Tumour-infiltrating Gr-1+ myeloid cells antagonize senescence in cancer
Menée à l'aide de modèles murins de cancer de la prostate, cette étude met en évidence le rôle joué par des cellules myéloïdes inflitrant les tumeurs dans le contrôle de la sénescence cellulaire et la résistance à une chimiothérapie
Aberrant activation of oncogenes or loss of tumour suppressor genes opposes malignant transformation by triggering a stable arrest in cell growth, which is termed cellular senescence. This process is finely tuned by both cell-autonomous and non-cell-autonomous mechanisms that regulate the entry of tumour cells to senescence. Whether tumour-infiltrating immune cells can oppose senescence is unknown. Here we show that at the onset of senescence, PTEN null prostate tumours in mice are massively infiltrated by a population of CD11b+Gr-1+ myeloid cells that protect a fraction of proliferating tumour cells from senescence, thus sustaining tumour growth.

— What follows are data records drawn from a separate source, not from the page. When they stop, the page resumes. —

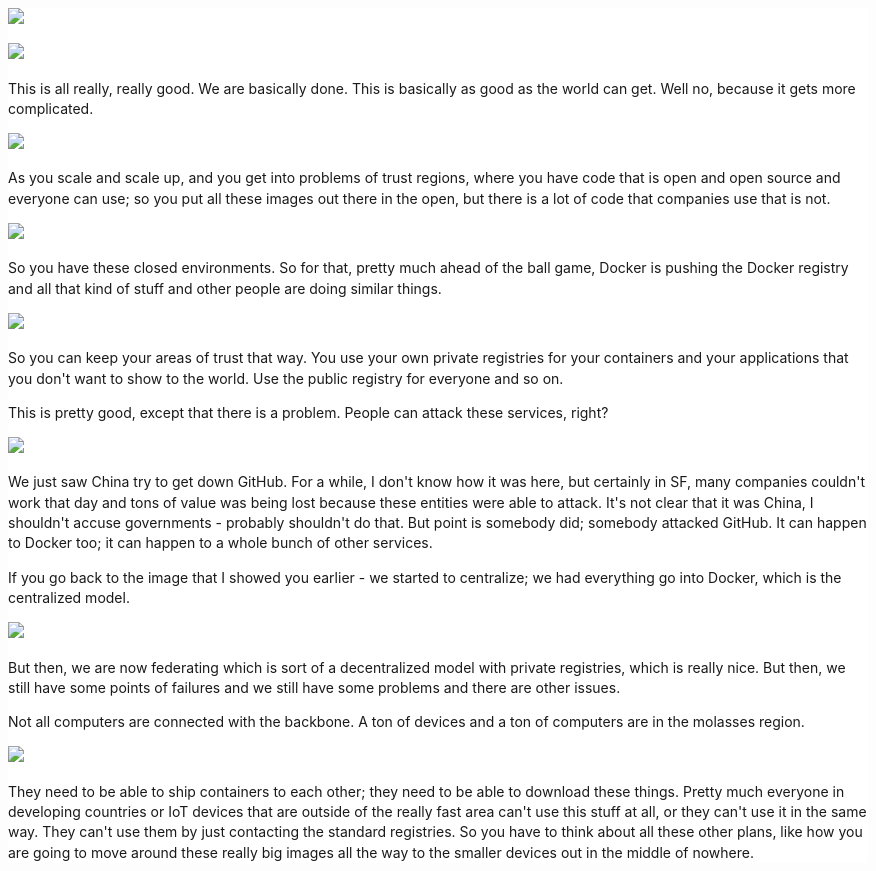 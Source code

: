 ![](https://ipfs.io/ipfs/QmVUYoxfieUw3SJCofKigZAVd3YgQhPu2PMgKsKaBV98Tj/011/ipfs-011.container.camp.047.jpg)

![](https://ipfs.io/ipfs/QmVUYoxfieUw3SJCofKigZAVd3YgQhPu2PMgKsKaBV98Tj/011/ipfs-011.container.camp.048.jpg)

This is all really, really good. We are basically done. This is basically as good as the world can get. Well no, because it gets more complicated.

![](https://ipfs.io/ipfs/QmVUYoxfieUw3SJCofKigZAVd3YgQhPu2PMgKsKaBV98Tj/011/ipfs-011.container.camp.051.jpg)

As you scale and scale up, and you get into problems of trust regions, where you have code that is open and open source and everyone can use; so you put all these images out there in the open, but there is a lot of code that companies use that is not.

![](https://ipfs.io/ipfs/QmVUYoxfieUw3SJCofKigZAVd3YgQhPu2PMgKsKaBV98Tj/011/ipfs-011.container.camp.052.jpg)

So you have these closed environments. So for that, pretty much ahead of the ball game, Docker is pushing the Docker registry and all that kind of stuff and other people are doing similar things.

![](https://ipfs.io/ipfs/QmVUYoxfieUw3SJCofKigZAVd3YgQhPu2PMgKsKaBV98Tj/011/ipfs-011.container.camp.053.jpg)

So you can keep your areas of trust that way. You use your own private registries for your containers and your applications that you don't want to show to the world. Use the public registry for everyone and so on.

This is pretty good, except that there is a problem. People can attack these services, right?

![](https://ipfs.io/ipfs/QmVUYoxfieUw3SJCofKigZAVd3YgQhPu2PMgKsKaBV98Tj/011/ipfs-011.container.camp.054.jpg)

We just saw China try to get down GitHub. For a while, I don't know how it was here, but certainly in SF, many companies couldn't work that day and tons of value was being lost because these entities were able to attack. It's not clear that it was China, I shouldn't accuse governments - probably shouldn't do that. But point is somebody did; somebody attacked GitHub. It can happen to Docker too; it can happen to a whole bunch of other services.

If you go back to the image that I showed you earlier - we started to centralize; we had everything go into Docker, which is the centralized model.

![](https://ipfs.io/ipfs/QmVUYoxfieUw3SJCofKigZAVd3YgQhPu2PMgKsKaBV98Tj/011/ipfs-011.container.camp.049.jpg)

But then, we are now federating which is sort of a decentralized model with private registries, which is really nice. But then, we still have some points of failures and we still have some problems and there are other issues.

Not all computers are connected with the backbone. A ton of devices and a ton of computers are in the molasses region.

![](https://ipfs.io/ipfs/QmVUYoxfieUw3SJCofKigZAVd3YgQhPu2PMgKsKaBV98Tj/011/ipfs-011.container.camp.055.jpg)

They need to be able to ship containers to each other; they need to be able to download these things. Pretty much everyone in developing countries or IoT devices that are outside of the really fast area can't use this stuff at all, or they can't use it in the same way. They can't use them by just contacting the standard registries. So you have to think about all these other plans, like how you are going to move around these really big images all the way to the smaller devices out in the middle of nowhere.

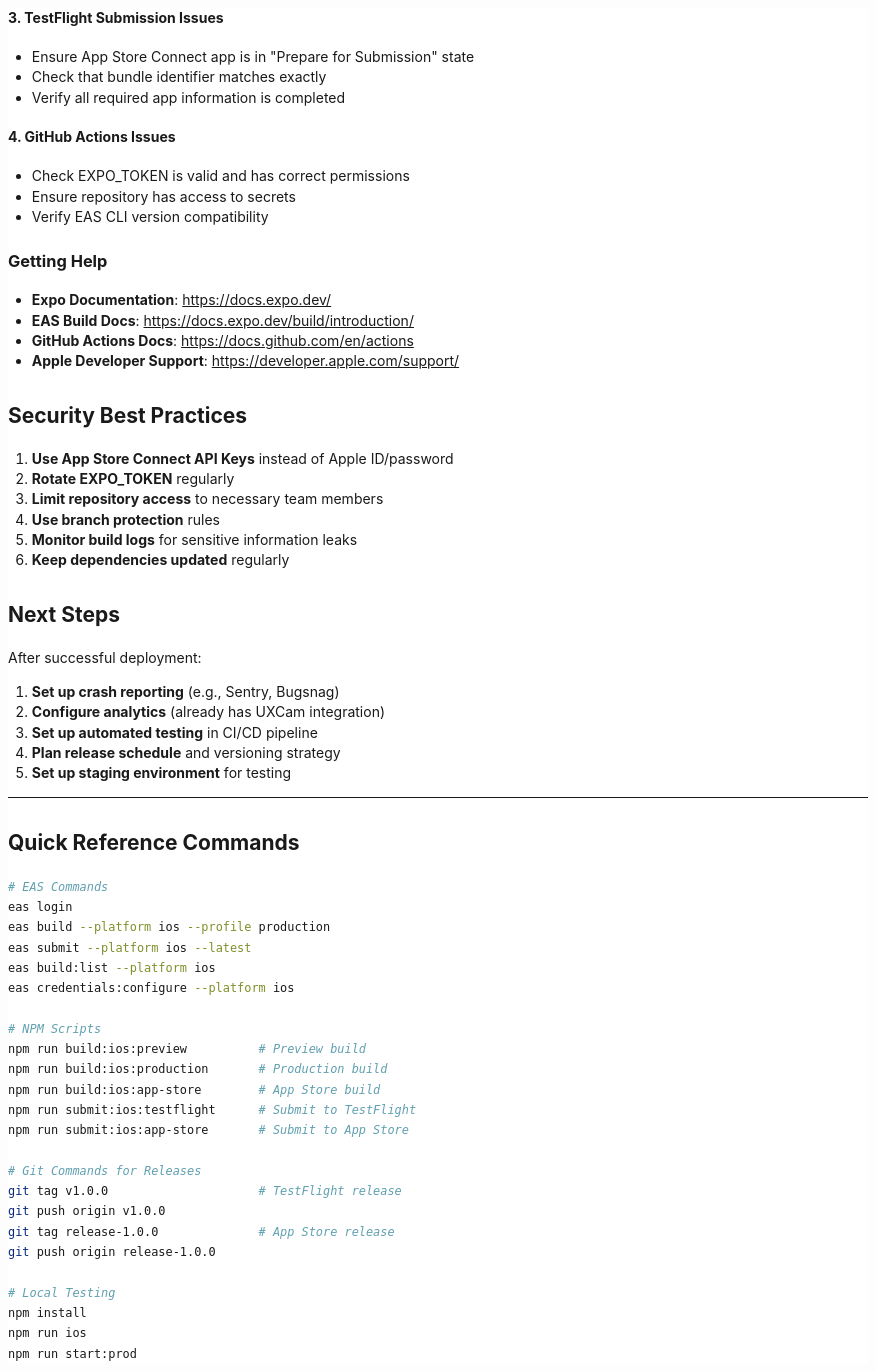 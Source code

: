 #### 3. TestFlight Submission Issues
- Ensure App Store Connect app is in "Prepare for Submission" state
- Check that bundle identifier matches exactly
- Verify all required app information is completed

#### 4. GitHub Actions Issues
- Check EXPO_TOKEN is valid and has correct permissions
- Ensure repository has access to secrets
- Verify EAS CLI version compatibility

### Getting Help
- **Expo Documentation**: https://docs.expo.dev/
- **EAS Build Docs**: https://docs.expo.dev/build/introduction/
- **GitHub Actions Docs**: https://docs.github.com/en/actions
- **Apple Developer Support**: https://developer.apple.com/support/

## Security Best Practices

1. **Use App Store Connect API Keys** instead of Apple ID/password
2. **Rotate EXPO_TOKEN** regularly
3. **Limit repository access** to necessary team members
4. **Use branch protection** rules
5. **Monitor build logs** for sensitive information leaks
6. **Keep dependencies updated** regularly

## Next Steps

After successful deployment:
1. **Set up crash reporting** (e.g., Sentry, Bugsnag)
2. **Configure analytics** (already has UXCam integration)
3. **Set up automated testing** in CI/CD pipeline
4. **Plan release schedule** and versioning strategy
5. **Set up staging environment** for testing

---

## Quick Reference Commands

```bash
# EAS Commands
eas login
eas build --platform ios --profile production
eas submit --platform ios --latest
eas build:list --platform ios
eas credentials:configure --platform ios

# NPM Scripts
npm run build:ios:preview          # Preview build
npm run build:ios:production       # Production build
npm run build:ios:app-store        # App Store build
npm run submit:ios:testflight      # Submit to TestFlight
npm run submit:ios:app-store       # Submit to App Store

# Git Commands for Releases
git tag v1.0.0                     # TestFlight release
git push origin v1.0.0
git tag release-1.0.0              # App Store release
git push origin release-1.0.0

# Local Testing
npm install
npm run ios
npm run start:prod
```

Mechanistically, we found that Gr-1+ cells antagonize senescence in a paracrine manner by interfering with the senescence-associated secretory phenotype of the tumour through the secretion of interleukin-1 receptor antagonist (IL-1RA). Strikingly, Pten-loss-induced cellular senescence was enhanced in vivo when Il1ra knockout myeloid cells were adoptively transferred to PTEN null mice. Therapeutically, docetaxel-induced senescence and efficacy were higher in PTEN null tumours when the percentage of tumour-infiltrating CD11b+Gr-1+ myeloid cells was reduced using an antagonist of CXC chemokine receptor 2 (CXCR2). Taken together, our findings identify a novel non-cell-autonomous network, established by innate immunity, that controls senescence evasion and chemoresistance. Targeting this network provides novel opportunities for cancer therapy.